Sacred Heart

Jesus wanted to show us his heart as the heart that loved so deeply. This is why we have this commemoration today, especially of God’s love. God loved us, he loved us with such great love. I am thinking of what St Ignatius told us.... He pointed out two criteria on love. The first: love is expressed more clearly in actions than in words. The second: there is greater love in giving than in receiving.

These two criteria are like the pillars of true love: deeds, and the gift of self. The shepherd close to his flock, to his sheep that he knows one by one. The Lord loves us tenderly. The Lord knows the beautiful science of caresses — God’s tenderness. He does not love us with words. He approaches us, and in being close to us gives us his love with the deepest possible tenderness.

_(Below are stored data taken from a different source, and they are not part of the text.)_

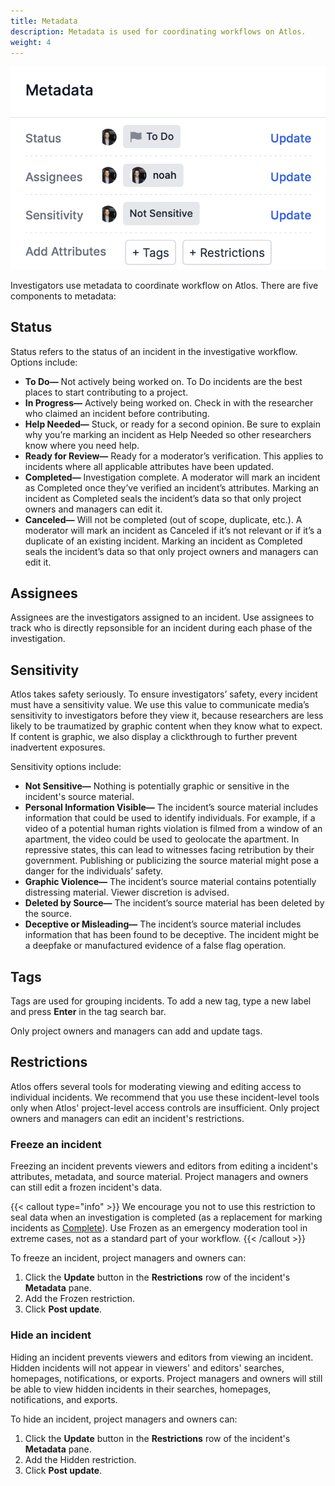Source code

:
 ```yaml
---
title: Metadata
description: Metadata is used for coordinating workflows on Atlos.
weight: 4
---
```


![The metadata pane.](metadata1.png?width=200px)

Investigators use metadata to coordinate workflow on Atlos. There are five components to metadata:

## Status 
Status refers to the status of an incident in the investigative workflow. Options include:
- **To Do—** Not actively being worked on. To Do incidents are the best places to start contributing to a project. 
- **In Progress—** Actively being worked on. Check in with the researcher who claimed an incident before contributing. 
- **Help Needed—** Stuck, or ready for a second opinion. Be sure to explain why you’re marking an incident as Help Needed so other researchers know where you need help.
- **Ready for Review—** Ready for a moderator’s verification. This applies to incidents where all applicable attributes have been updated. 
- **Completed—** Investigation complete. A moderator will mark an incident as Completed once they’ve verified an incident’s attributes. Marking an incident as Completed seals the incident’s data so that only project owners and managers can edit it. 
- **Canceled—** Will not be completed (out of scope, duplicate, etc.). A moderator will mark an incident as Canceled if it’s not relevant or if it’s a duplicate of an existing incident. Marking an incident as Completed seals the incident’s data so that only project owners and managers can edit it. 

## Assignees
Assignees are the investigators assigned to an incident. Use assignees to track who is directly repsonsible for an incident during each phase of the investigation. 

## Sensitivity 
Atlos takes safety seriously. To ensure investigators’ safety, every incident must have a sensitivity value. We use this value to communicate media’s sensitivity to investigators before they view it, because researchers are less likely to be traumatized by graphic content when they know what to expect. If content is graphic, we also display a clickthrough to further prevent inadvertent exposures. 

Sensitivity options include:
- **Not Sensitive—** Nothing is potentially graphic or sensitive in the incident's source material. 
- **Personal Information Visible—** The incident’s source material includes information that could be used to identify individuals. For example, if a video of a potential human rights violation is filmed from a window of an apartment, the video could be used to geolocate the apartment. In repressive states, this can lead to witnesses facing retribution by their government. Publishing or publicizing the source material might pose a danger for the individuals’ safety.
- **Graphic Violence—** The incident’s source material contains potentially distressing material. Viewer discretion is advised.
- **Deleted by Source—** The incident’s source material has been deleted by the source. 
- **Deceptive or Misleading—** The incident’s source material includes information that has been found to be deceptive. The incident might be a deepfake or manufactured evidence of a false flag operation. 

## Tags 
Tags are used for grouping incidents. To add a new tag, type a new label and press **Enter** in the tag search bar. 

Only project owners and managers can add and update tags. 

## Restrictions 
Atlos offers several tools for moderating viewing and editing access to individual incidents. We recommend that you use these incident-level tools only when Atlos' project-level access controls are insufficient. Only project owners and managers can edit an incident's restrictions. 

### Freeze an incident
Freezing an incident prevents viewers and editors from editing a incident's attributes, metadata, and source material. Project managers and owners can still edit a frozen incident's data.

{{< callout type="info" >}}
We encourage you not to use this restriction to seal data when an investigation is completed (as a replacement for marking incidents as [Complete](/docs/metadata#status)). Use Frozen as an emergency moderation tool in extreme cases, not as a standard part of your workflow.
{{< /callout >}}

To freeze an incident, project managers and owners can:
1. Click the **Update** button in the **Restrictions** row of the incident's **Metadata** pane. 
2. Add the Frozen restriction. 
3. Click **Post update**.

### Hide an incident
Hiding an incident prevents viewers and editors from viewing an incident. Hidden incidents will not appear in viewers' and editors' searches, homepages, notifications, or exports. Project managers and owners will still be able to view hidden incidents in their searches, homepages, notifications, and exports. 

To hide an incident, project managers and owners can:
1. Click the **Update** button in the **Restrictions** row of the incident's **Metadata** pane. 
2. Add the Hidden restriction. 
3. Click **Post update**.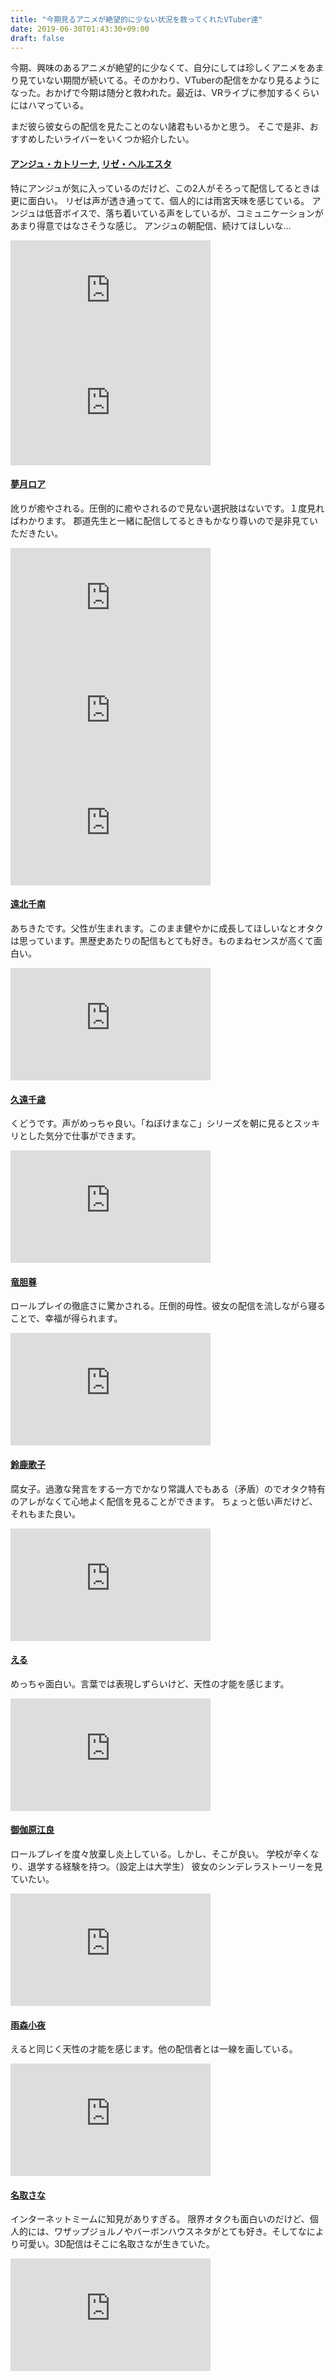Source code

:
 ```yaml
---
title: "今期見るアニメが絶望的に少ない状況を救ってくれたVTuber達"
date: 2019-06-30T01:43:30+09:00
draft: false
---
```


今期、興味のあるアニメが絶望的に少なくて、自分にしては珍しくアニメをあまり見ていない期間が続いてる。そのかわり、VTuberの配信をかなり見るようになった。おかげで今期は随分と救われた。最近は、VRライブに参加するくらいにはハマっている。

まだ彼ら彼女らの配信を見たことのない諸君もいるかと思う。
そこで是非、おすすめしたいライバーをいくつか紹介したい。

#### [アンジュ・カトリーナ](https://www.youtube.com/channel/UCHVXbQzkl3rDfsXWo8xi2qw), [リゼ・ヘルエスタ](https://www.youtube.com/channel/UCZ1xuCK1kNmn5RzPYIZop3w)
特にアンジュが気に入っているのだけど、この2人がそろって配信してるときは更に面白い。
リゼは声が透き通ってて、個人的には雨宮天味を感じている。
アンジュは低音ボイスで、落ち着いている声をしているが、コミュニケーションがあまり得意ではなさそうな感じ。
アンジュの朝配信、続けてほしいな...

<iframe width="320" height="180" src="https://www.youtube.com/embed/gwsmGfoisxA" frameborder="0" allow="accelerometer; autoplay; encrypted-media; gyroscope; picture-in-picture" allowfullscreen></iframe>

<iframe width="320" height="180" src="https://www.youtube.com/embed/ufxyO0dPdqk" frameborder="0" allow="accelerometer; autoplay; encrypted-media; gyroscope; picture-in-picture" allowfullscreen></iframe>

#### [夢月ロア](https://www.youtube.com/channel/UCCVwhI5trmaSxfcze_Ovzfw)
訛りが癒やされる。圧倒的に癒やされるので見ない選択肢はないです。１度見ればわかります。
郡道先生と一緒に配信してるときもかなり尊いので是非見ていただきたい。

<iframe width="320" height="180" src="https://www.youtube.com/embed/EZwKJ8ES_Hs" frameborder="0" allow="accelerometer; autoplay; encrypted-media; gyroscope; picture-in-picture" allowfullscreen></iframe>

<iframe width="320" height="180" src="https://www.youtube.com/embed/C10M4-XzrQs" frameborder="0" allow="accelerometer; autoplay; encrypted-media; gyroscope; picture-in-picture" allowfullscreen></iframe>

<iframe width="320" height="180" src="https://www.youtube.com/embed/pUAbF-1EeIE" frameborder="0" allow="accelerometer; autoplay; encrypted-media; gyroscope; picture-in-picture" allowfullscreen></iframe>

#### [遠北千南](https://www.youtube.com/channel/UCuz0vzQgC8LRdS6lVV0UkUg)
あちきたです。父性が生まれます。このまま健やかに成長してほしいなとオタクは思っています。黒歴史あたりの配信もとても好き。ものまねセンスが高くて面白い。

<iframe width="320" height="180" src="https://www.youtube.com/embed/Hxu4OHWk-AY" frameborder="0" allow="accelerometer; autoplay; encrypted-media; gyroscope; picture-in-picture" allowfullscreen></iframe>

#### [久遠千歳](https://www.youtube.com/channel/UCP2o-o6u4uX3uq1hXspl0rg)
くどうです。声がめっちゃ良い。「ねぼけまなこ」シリーズを朝に見るとスッキリとした気分で仕事ができます。

<iframe width="320" height="180" src="https://www.youtube.com/embed/SZnCCAsQGFY" frameborder="0" allow="accelerometer; autoplay; encrypted-media; gyroscope; picture-in-picture" allowfullscreen></iframe>

#### [竜胆尊](https://www.youtube.com/channel/UCPvGypSgfDkVe7JG2KygK7A)
ロールプレイの徹底さに驚かされる。圧倒的母性。彼女の配信を流しながら寝ることで、幸福が得られます。

<iframe width="320" height="180" src="https://www.youtube.com/embed/JOIWmmILX7k" frameborder="0" allow="accelerometer; autoplay; encrypted-media; gyroscope; picture-in-picture" allowfullscreen></iframe>

#### [鈴鹿歌子](https://www.youtube.com/channel/UCwokZsOK_uEre70XayaFnzA)
腐女子。過激な発言をする一方でかなり常識人でもある（矛盾）のでオタク特有のアレがなくて心地よく配信を見ることができます。
ちょっと低い声だけど、それもまた良い。

<iframe width="320" height="180" src="https://www.youtube.com/embed/jirqYLLYVvg" frameborder="0" allow="accelerometer; autoplay; encrypted-media; gyroscope; picture-in-picture" allowfullscreen></iframe>

#### [える](https://www.youtube.com/channel/UCYKP16oMX9KKPbrNgo_Kgag)
めっちゃ面白い。言葉では表現しずらいけど、天性の才能を感じます。

<iframe width="320" height="180" src="https://www.youtube.com/embed/CEN-AbWJ-G4" frameborder="0" allow="accelerometer; autoplay; encrypted-media; gyroscope; picture-in-picture" allowfullscreen></iframe>

#### [御伽原江良](https://www.youtube.com/channel/UCwQ9Uv-m8xkE5PzRc7Bqx3Q)
ロールプレイを度々放棄し炎上している。しかし、そこが良い。
学校が辛くなり、退学する経験を持つ。（設定上は大学生）
彼女のシンデレラストーリーを見ていたい。

<iframe width="320" height="180" src="https://www.youtube.com/embed/uYtg7FER7Zk" frameborder="0" allow="accelerometer; autoplay; encrypted-media; gyroscope; picture-in-picture" allowfullscreen></iframe>

#### [雨森小夜](https://www.youtube.com/channel/UCRWOdwLRsenx2jLaiCAIU4A)
えると同じく天性の才能を感じます。他の配信者とは一線を画している。

<iframe width="320" height="180" src="https://www.youtube.com/embed/uKGTSXHS56E" frameborder="0" allow="accelerometer; autoplay; encrypted-media; gyroscope; picture-in-picture" allowfullscreen></iframe>

#### [名取さな](https://www.youtube.com/channel/UCIdEIHpS0TdkqRkHL5OkLtA)
インターネットミームに知見がありすぎる。
限界オタクも面白いのだけど、個人的には、ワザップジョルノやバーボンハウスネタがとても好き。そしてなにより可愛い。3D配信はそこに名取さなが生きていた。

<iframe width="320" height="180" src="https://www.youtube.com/embed/cmaxXmlzfak" frameborder="0" allow="accelerometer; autoplay; encrypted-media; gyroscope; picture-in-picture" allowfullscreen></iframe>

More difficult than loving God is letting ourselves be loved by him. Lord, I want to love you but teach me the difficult science, the difficult habit of letting myself be loved by you.... Perhaps this is what we should pray for at Mass.

07.06.13

Pope Francis       

27.06.14  Holy Mass, Square, Catholic University of the Sacred Heart Faculty of Medicine and Surgery    

The Solemnity of the Most Sacred Heart of Jesus

Deuteronomy 7: 6-11,   

Psalm 103: 1-4, 6-8, 10, 

Matthew 11: 25-30      

“The Lord set his love upon you and chose you” (Dt 7:7).

God is bound to us, he chose us, and this bond is for ever, not so much because we are faithful, but because the Lord is faithful and endures our faithlessness, our indolence, our lapses.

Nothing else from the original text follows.